Esto no obstante, se entendieron fácilmente. Ni uno ni otro repararon en el precio: el
uno, dispuesto a aceptar lo que le ofreciesen, y el otro, decidido a dar lo que le pidieran.
Jamás se cerró trato alguno con tanta facilidad.
En virtud de lo acordado, se comprometió Hans a conducirnos a la aldea de Stapi,
situada en la costa meridional de la península de Sneffels, al pie del mismo volcán. Era
preciso recorrer unas 22 millas por tierra, en lo cual emplearíamos dos días, según
opinión de mi tío.
Pero, cuando se enteró de que se trataba de millas dinamarquesas, de 24.000 pies, tuvo
que rehacer sus cálculos y contar con que emplearíamos siete a ocho días en hacer aquel
recorrido, dado el pésimo estado de las vías de comunicación.

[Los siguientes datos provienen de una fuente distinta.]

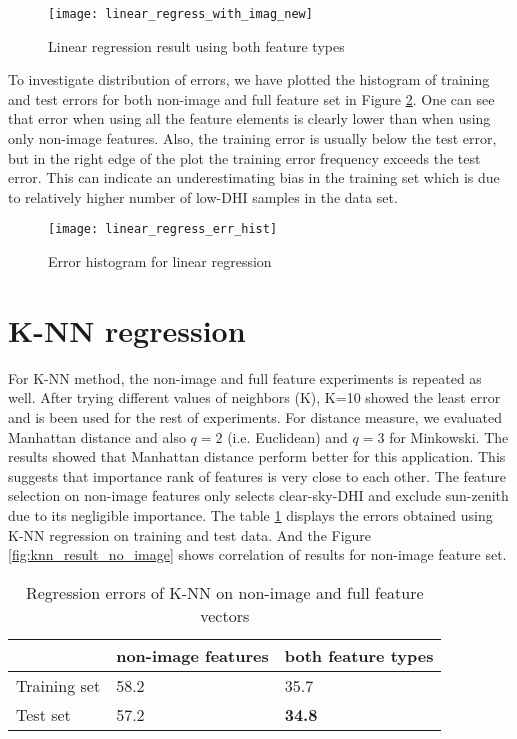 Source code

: \begin{figure}[h!]
\caption{Linear regression result using both feature types}
\label{fig:ln_result_all}
\texttt{[image: linear\_regress\_with\_imag\_new]}
\centering
\end{figure}

To investigate distribution of errors, we have plotted the histogram of training and test errors for both non-image and full feature set in Figure \ref{fig:ln_result_hist}. One can see that error when using all the feature elements is clearly lower than when using only non-image features. Also, the training error is usually below the test error, but in the right edge of the plot the training error frequency exceeds the test error. This can indicate an underestimating bias in the training set which is due to relatively higher number of low-DHI samples in the data set.

\begin{figure}[h!]
\caption{Error histogram for linear regression}
\label{fig:ln_result_hist}
\texttt{[image: linear\_regress\_err\_hist]}
\centering
\end{figure}

\section{K-NN regression}
For K-NN method, the non-image and full feature experiments is repeated as well. After trying different values of neighbors (K), K=10 showed the least error and is been used for the rest of experiments. For distance measure, we evaluated Manhattan distance and also $q=2$ (i.e. Euclidean) and $q=3$ for Minkowski. The results showed that Manhattan distance perform better for this application. This suggests that importance rank of features is very close to each other. The feature selection on non-image features only selects clear-sky-DHI and exclude sun-zenith due to its negligible importance. The table \ref{table:rmse_knn} displays the errors obtained using K-NN regression on training and test data. And the Figure \ref{fig:knn_result_no_image} shows correlation of results for non-image feature set.

\begin{table}[h!]
\centering
\begin{tabular}{ |p{2.5cm}||p{4cm}|p{4cm}|  }
\hline
 &non-image features& both feature types\\
 \hline
 Training set &   58.2  & 35.7 \\
 Test set&   57.2  & \textbf{34.8} \\
 \hline
\end{tabular}
\caption{Regression errors of K-NN on non-image and full feature vectors}
\label{table:rmse_knn}
\end{table}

Hans, que, según su costumbre, iría a pie, debía facilitar cuatro caballos: uno para mi
tío, otro para mí y dos para el transporte de nuestra impedimenta. Perfecto conocedor de
aquella parte de la costa, prometió conducirnos por el camino más corto.
Su compromiso con mi tío no expiraba a nuestra llegada a Stapi; sino que permanecería
a su servicio todo el tiempo que exigiesen nuestras excursiones científicas, mediante una
retribución de tres rixdales semanales. Pero se estipuló expresamente que esta suma sería
abonada a Hans los sábados por la noche, condición sine qua non de su compromiso.
Se fijó la partida para el día 16 de junio. Quiso mi tío entregar al cazador las arras del
contrato; pero éste las rechazó con una sola palabra.
—Efter —dijo secamente.
Después la tradujo el profesor en voz alta, para que me enterase.
Una vez cerrado el trato, se retiró nuestro guía, sin mover más que las piernas, cual si
fuese de una sola pieza.
—He aquí un hombre famoso —exclamó— mi tío al verle ir—; pero lo que menos
sospecha es el maravilloso papel que el porvenir le reserva.
—¿Nos acompañará hasta...?
—Sí, hasta el centro de la tierra.
Aún tenían que transcurrir cuarenta y ocho horas, que, con harto sentimiento mío, me vi
precisado a invertir en los preparativos de marcha. Pusimos nuestros cinco sentidos y
potencias en disponer cada objeto del modo más ventajoso: los instrumentos a un lado,
las armas al otro, las herramientas en este paquete, los víveres en aquel otro, agrupándolo
todo en cuatro divisiones principales.
Los instrumentos eran:
l.°. Un termómetro centígrado de Eigel, graduado hasta 150°, lo cual me pareció
demasiado e insuficiente. Demasiado, si el calor del ambiente había de alcanzar esta
temperatura, pues en semejante caso pereceríamos asados. Insuficiente, si se trataba de
medir la temperatura de los manantiales o de cualquier otra materia en fusión.
2.°. Un manómetro de aire comprimido, dispuesto de manera que marcase las presiones
superiores a las de la atmósfera al nivel del mar, toda vez que, debiendo aumentar la
presión atmosférica a medida que descendiésemos bajo la superficie de la tierra, el
barómetro ordinario no sería suficiente.
3.°. Un cronómetro de Boissonnas el menor, de Ginebra, perfectamente arreglado al
meridiana de Hamburgo.
4.°. Los brújulas de inclinación y de declinación.
5.°. Un anteojo para observaciones nocturnas.